The wind developer built a relationship of trust with the fishing industry, through a participatory process

Ordinarily, fishery monitoring projects are conducted by a commercial consultancy or university. However, it became clear that there was a disconnect between the practice of fishing and what was being planned for the study. The liaisons representing HFIG and Ørsted decided it would be a good idea to engage the fishing industry by allowing them to execute the monitoring project, with a steering committee and scientists available to guide the process. The collaboration ensured that the scientific surveys were studying the areas where commercial fishing occurs. The survey was designed to target the lobsters, with the same bait and times of fishing. “The fishermen helped design the survey, even down to using the same rope,” said Roach.
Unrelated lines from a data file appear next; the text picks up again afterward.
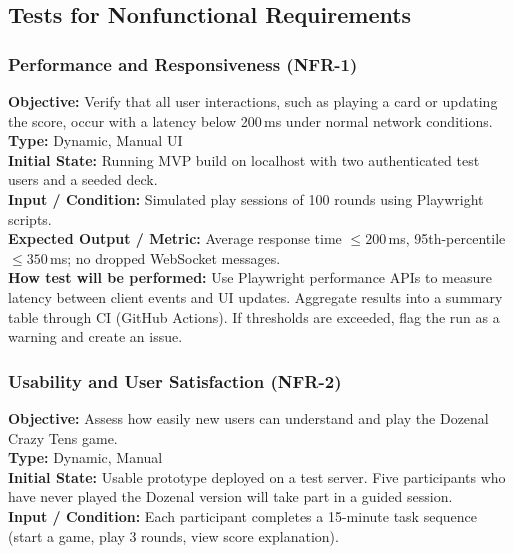 \documentclass[12pt, titlepage]{article}
\begin{document}
\subsection{Tests for Nonfunctional Requirements}

    \subsubsection{Performance and Responsiveness (NFR-1)}
    \textbf{Objective:} Verify that all user interactions, such as playing a card or updating the score, occur with a latency below 200\,ms under normal network conditions. \\

    \textbf{Type:} Dynamic, Manual UI \\

    \textbf{Initial State:} Running MVP build on localhost with two authenticated test users and a seeded deck. \\

    \textbf{Input / Condition:} Simulated play sessions of 100 rounds using Playwright scripts. \\

    \textbf{Expected Output / Metric:} Average response time $\leq 200$\,ms, 95th-percentile $\leq 350$\,ms; no dropped WebSocket messages. \\

    \textbf{How test will be performed:}
    Use Playwright performance APIs to measure latency between client events and UI updates. Aggregate results into a summary table through CI (GitHub Actions).
    If thresholds are exceeded, flag the run as a warning and create an issue.

    \subsubsection{Usability and User Satisfaction (NFR-2)}
    \textbf{Objective:} Assess how easily new users can understand and play the Dozenal Crazy Tens game. \\

    \textbf{Type:} Dynamic, Manual \\

    \textbf{Initial State:} Usable prototype deployed on a test server. Five participants who have never played the Dozenal version will take part in a guided session. \\

    \textbf{Input / Condition:} Each participant completes a 15-minute task sequence (start a game, play 3 rounds, view score explanation). \\
\end{document}
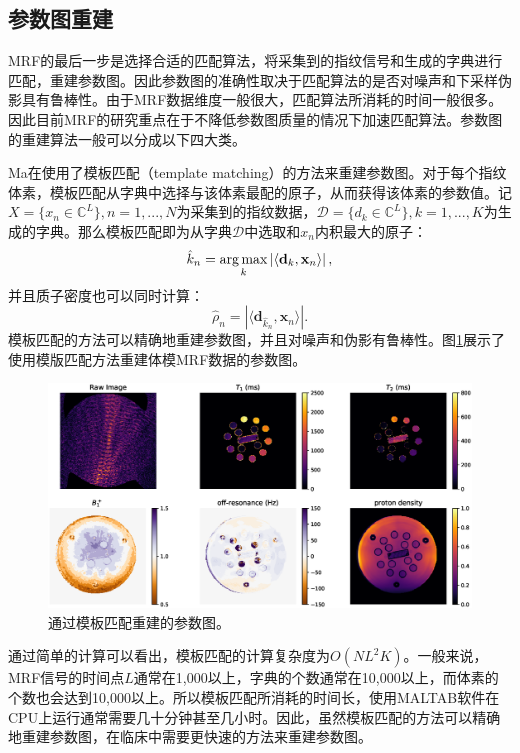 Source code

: \subsection{参数图重建}
MRF的最后一步是选择合适的匹配算法，将采集到的指纹信号和生成的字典进行匹配，重建参数图。因此参数图的准确性取决于匹配算法的是否对噪声和下采样伪影具有鲁棒性。由于MRF数据维度一般很大，匹配算法所消耗的时间一般很多。因此目前MRF的研究重点在于不降低参数图质量的情况下加速匹配算法。参数图的重建算法一般可以分成以下四大类。

Ma在\cite{mrf}使用了模板匹配（template matching）的方法来重建参数图。对于每个指纹体素，模板匹配从字典中选择与该体素最配的原子，从而获得该体素的参数值。记$X=\{x_n\in \mathbb{C}^L\}, n=1,...,N$为采集到的指纹数据，$\mathcal{D}=\{d_k\in \mathbb{C}^L\},k=1,...,K$为生成的字典。那么模板匹配即为从字典$\mathcal{D}$中选取和$x_n$内积最大的原子：
\begin{equation}
\hat{k}_n = \operatorname*{arg\,max}_k \left|\left\langle \mathbf{d}_k,\mathbf{x}_n \right\rangle \right|,
\end{equation}
并且质子密度也可以同时计算：
\begin{equation}
\hat{\rho}_n=\left|\langle \mathbf{d}_{\hat{k}_n},\mathbf{x}_n \rangle\right|.
\end{equation}
模板匹配的方法可以精确地重建参数图，并且对噪声和伪影有鲁棒性。图\ref{fig:mrfmap}展示了使用模版匹配方法重建体模MRF数据的参数图。
\begin{figure}[htbp]
\centering
\includegraphics[width=1\textwidth]{img/intro/mrfmap.eps}
\caption{通过模板匹配重建的参数图。}
\label{fig:mrfmap}
\end{figure}
通过简单的计算可以看出，模板匹配的计算复杂度为$O(NL^2K)$。一般来说，MRF信号的时间点$L$通常在1,000以上，字典的个数通常在10,000以上，而体素的个数也会达到10,000以上。所以模板匹配所消耗的时间长，使用MALTAB软件在CPU上运行通常需要几十分钟甚至几小时。因此，虽然模板匹配的方法可以精确地重建参数图，在临床中需要更快速的方法来重建参数图。

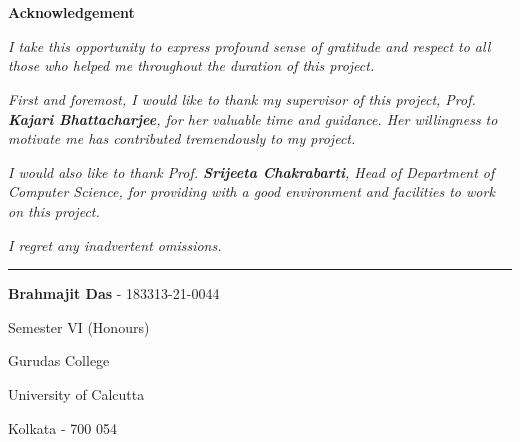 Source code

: \newpage

\section*{}%

\begin{center}
	{
		\Huge
		\textbf{Acknowledgement}
	}
\end{center}


\vspace{3cm}

\onehalfspacing

\textit{
	I take this opportunity to express profound sense of gratitude and respect to
	all those who helped me throughout the duration of this project.
}

\vspace{1cm}

\textit{
	First and foremost, I would like to thank my supervisor of this project, Prof.
	\textbf{Kajari Bhattacharjee}, for her valuable time and guidance. Her
	willingness to motivate me has contributed tremendously to my project.
}

\vspace{1cm}

\textit{
	I would also like to thank Prof. \textbf{Srijeeta Chakrabarti}, Head of
	Department of Computer Science, for providing with a good environment and
	facilities to work on this project.
}

\vspace{1cm}

\textit{
	I regret any inadvertent omissions.
}

\vfill

\rule{7cm}{0.4pt}

\textbf{Brahmajit Das} - 183313-21-0044

Semester VI (Honours)

Gurudas College

University of Calcutta

Kolkata - 700 054

\singlespacing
When the entire fishery benefits, everyone who uses it benefits

The constant spatial squeeze of the fishery makes negotiations ongoing for HFIG and developers. But the process of conducting the monitoring project with Ørsted established trust before Westermost Rough was constructed. “A developer wants to put their turbine array to generate the maximum wind capture potential, but sometimes if they offset that slightly to allow the fishing industry to work within the site, it’s a great tool to liaison with the fishing industry at the very early stages,” Roach said.

Ørsted also helped fund community initiatives for HFIG, including a research laboratory and lobster hatchery. As a result, public awareness of the fishery has increased. “Fishers should be compensated for their loss of earnings, but community initiatives are a better way from our experience,” explained Roach. “When the entire fishery benefits, the community in that fishery also benefits.”